* **Problem requirements**: Lines holding the string "설정하여" in the listing below are to be copied.

(Material provided begins)

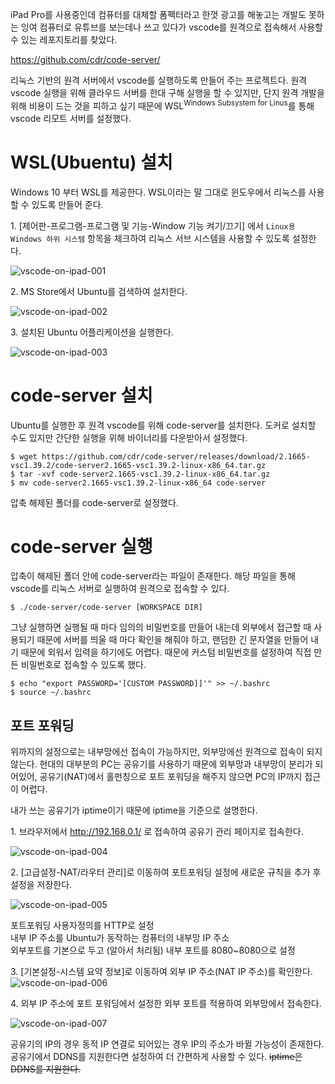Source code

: iPad Pro를 사용중인데 컴퓨터를 대체할 폼펙터라고 한껏 광고를 해놓고는 개발도 못하는 잉여 컴퓨터로 유튜브를 보는데나 쓰고 있다가 vscode를 원격으로 접속해서 사용할 수 있는 레포지토리를 찾았다.

https://github.com/cdr/code-server/

리눅스 기반의 원격 서버에서 vscode를 실행하도록 만들어 주는 프로젝트다. 원격 vscode 실행을 위해 클라우드 서버를 한대 구해 실행을 할 수 있지만, 단지 원격 개발을 위해 비용이 드는 것을 피하고 싶기 때문에 WSL<sup>Windows Subsystem for Linus</sup>를 통해 vscode 리모트 서버를 설정했다.

<!-- 1. 도커 설치 팔요한가?
## 윈도우10에 도커 설치 https://blog.jayway.com/2017/04/19/running-docker-on-bash-on-windows/

윈도우10 우분투를 사용하는 경우 윈도우에도 도커가 설치되어있어야 제대로 동작을 한다.

- 먼저 https://www.docker.com/products/docker-desktop 로 접속하여 윈도우에 도커를 설치한다.

```terminal
$ docker -v
도커 버전 표시
$ docker-machine regenerate-certs dev
```

## 우분투에 도커 설치 https://www.bsidesoft.com/?p=7820
```terminal
$ sudo apt-get update
$ sudo apt-get install \
    apt-transport-https \
    ca-certificates \
    curl \
    gnupg-agent \
    software-properties-common
$ curl -fsSL https://download.docker.com/linux/ubuntu/gpg | sudo apt-key add -
$ sudo apt-key fingerprint 0EBFCD88
$ sudo add-apt-repository \
   "deb [arch=amd64] https://download.docker.com/linux/ubuntu \
   $(lsb_release -cs) \
   stable"
```

도커 CE 설치
```terminal
$ sudo apt-get update
$ sudo apt-get install -y docker-ce docker-ce-cli containerd.io
$ apt-cache madison docker-ce
```

## 윈도우 도커 데몬 Ubuntu 에서 접근하기 https://m.blog.naver.com/hahaysh/221233313670

윈도우 도커 설정에서 'Expose daemon on tcp://localhost:2375 without TLS' 옵션을 키고 윈도우 도커를 restart한다.

우분투에서 .bashrc 파일에 `export DOCKER_HOST=localhost:2375`를 추가한 후 bashrc 적용을 위해 재접속한다.

그럼 완성
-->

# WSL(Ubuentu) 설치

Windows 10 부터 WSL를 제공한다. WSL이라는 말 그대로 윈도우에서 리눅스를 사용할 수 있도록 만들어 준다.

1\. [제어판-프로그램-프로그램 및 기능-Window 기능 켜기/끄기] 에서 `Linux용 Windows 하위 시스템` 항목을 체크하여 리눅스 서브 시스템을 사용할 수 있도록 설정한다.

![vscode-on-ipad-001](https://user-images.githubusercontent.com/18159012/79640205-412c7c00-81cb-11ea-8b3a-b4344c1c02fb.PNG)

2\. MS Store에서 Ubuntu를 검색하여 설치한다.

![vscode-on-ipad-002](https://user-images.githubusercontent.com/18159012/79640214-4e496b00-81cb-11ea-8f87-5844716f53d8.PNG)

3\. 설치된 Ubuntu 어플리케이션을 실행한다.

![vscode-on-ipad-003](https://user-images.githubusercontent.com/18159012/79640230-65885880-81cb-11ea-8e38-0194315270a1.PNG)

<!-- https://eungbean.github.io/2019/11/04/remote-vscode/ -->
# code-server 설치 

Ubuntu를 실행한 후 원격 vscode를 위해 code-server를 설치한다. 도커로 설치할 수도 있지만 간단한 실행을 위해 바이너리를 다운받아서 설정했다.

```terminal
$ wget https://github.com/cdr/code-server/releases/download/2.1665-vsc1.39.2/code-server2.1665-vsc1.39.2-linux-x86_64.tar.gz
$ tar -xvf code-server2.1665-vsc1.39.2-linux-x86_64.tar.gz
$ mv code-server2.1665-vsc1.39.2-linux-x86_64 code-server
```

압축 해제된 폴더를 code-server로 설정했다. 

# code-server 실행

압축이 해제된 폴더 안에 code-server라는 파일이 존재한다. 해당 파일을 통해 vscode를 리눅스 서버로 실행하여 원격으로 접속할 수 있다.

```terminal
$ ./code-server/code-server [WORKSPACE DIR]
```

그냥 실행하면 실행될 때 마다 임의의 비밀번호를 만들어 내는데 외부에서 접근할 때 사용되기 때문에 서버를 띄울 때 마다 확인을 해줘야 하고, 랜덤한 긴 문자열을 만들어 내기 때문에 외워서 입력을 하기에도 어렵다. 때문에 커스텀 비밀번호를 설정하여 직접 만든 비밀번호로 접속할 수 있도록 했다.

```terminal
$ echo "export PASSWORD='[CUSTOM PASSWORD]]'" >> ~/.bashrc
$ source ~/.bashrc
```

<!-- https://prolite.tistory.com/1380 -->
## 포트 포워딩

위까지의 설정으로는 내부망에선 접속이 가능하지만, 외부망에선 원격으로 접속이 되지 않는다. 현대의 대부분의 PC는 공유기를 사용하기 때문에 외부망과 내부망이 분리가 되어있어, 공유기(NAT)에서 홀펀칭으로 포트 포워딩을 해주지 않으면 PC의 IP까지 접근이 어렵다.

내가 쓰는 공유기가 iptime이기 때문에 iptime을 기준으로 설명한다.

1\. 브라우저에서 http://192.168.0.1/ 로 접속하여 공유기 관리 페이지로 접속한다.

![vscode-on-ipad-004](https://user-images.githubusercontent.com/18159012/79640577-47bbf300-81cd-11ea-82b1-3dbd00dff1d6.PNG)

2\. [고급설정-NAT/라우터 관리]로 이동하여 포트포워딩 설정에 새로운 규칙을 추가 후 설정을 저장한다.

![vscode-on-ipad-005](https://user-images.githubusercontent.com/18159012/79640585-52768800-81cd-11ea-83ac-9e4badd08ca7.PNG)

포트포워딩 사용자정의를 HTTP로 설정  
내부 IP 주소를 Ubuntu가 동작하는 컴퓨터의 내부망 IP 주소  
외부포트를 기본으로 두고 (알아서 처리됨) 내부 포트를 8080~8080으로 설정

3\. [기본설정-시스템 요약 정보]로 이동하여 외부 IP 주소(NAT IP 주소)를 확인한다.
![vscode-on-ipad-006](https://user-images.githubusercontent.com/18159012/79640606-6621ee80-81cd-11ea-9f43-84599aad00c9.PNG)

4\. 외부 IP 주소에 포트 포워딩에서 설정한 외부 포트를 적용하여 외부망에서 접속한다.

![vscode-on-ipad-007](https://user-images.githubusercontent.com/18159012/79640614-6f12c000-81cd-11ea-9f08-2a085ede0527.PNG)

공유기의 IP의 경우 동적 IP 연결로 되어있는 경우 IP의 주소가 바뀔 가능성이 존재한다. 공유기에서 DDNS를 지원한다면 설정하여 더 간편하게 사용할 수 있다. ~~iptime은 DDNS를 지원한다.~~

(Material provided ends)

* **Response to the task**:
그냥 실행하면 실행될 때 마다 임의의 비밀번호를 만들어 내는데 외부에서 접근할 때 사용되기 때문에 서버를 띄울 때 마다 확인을 해줘야 하고, 랜덤한 긴 문자열을 만들어 내기 때문에 외워서 입력을 하기에도 어렵다. 때문에 커스텀 비밀번호를 설정하여 직접 만든 비밀번호로 접속할 수 있도록 했다.
공유기의 IP의 경우 동적 IP 연결로 되어있는 경우 IP의 주소가 바뀔 가능성이 존재한다. 공유기에서 DDNS를 지원한다면 설정하여 더 간편하게 사용할 수 있다. ~~iptime은 DDNS를 지원한다.~~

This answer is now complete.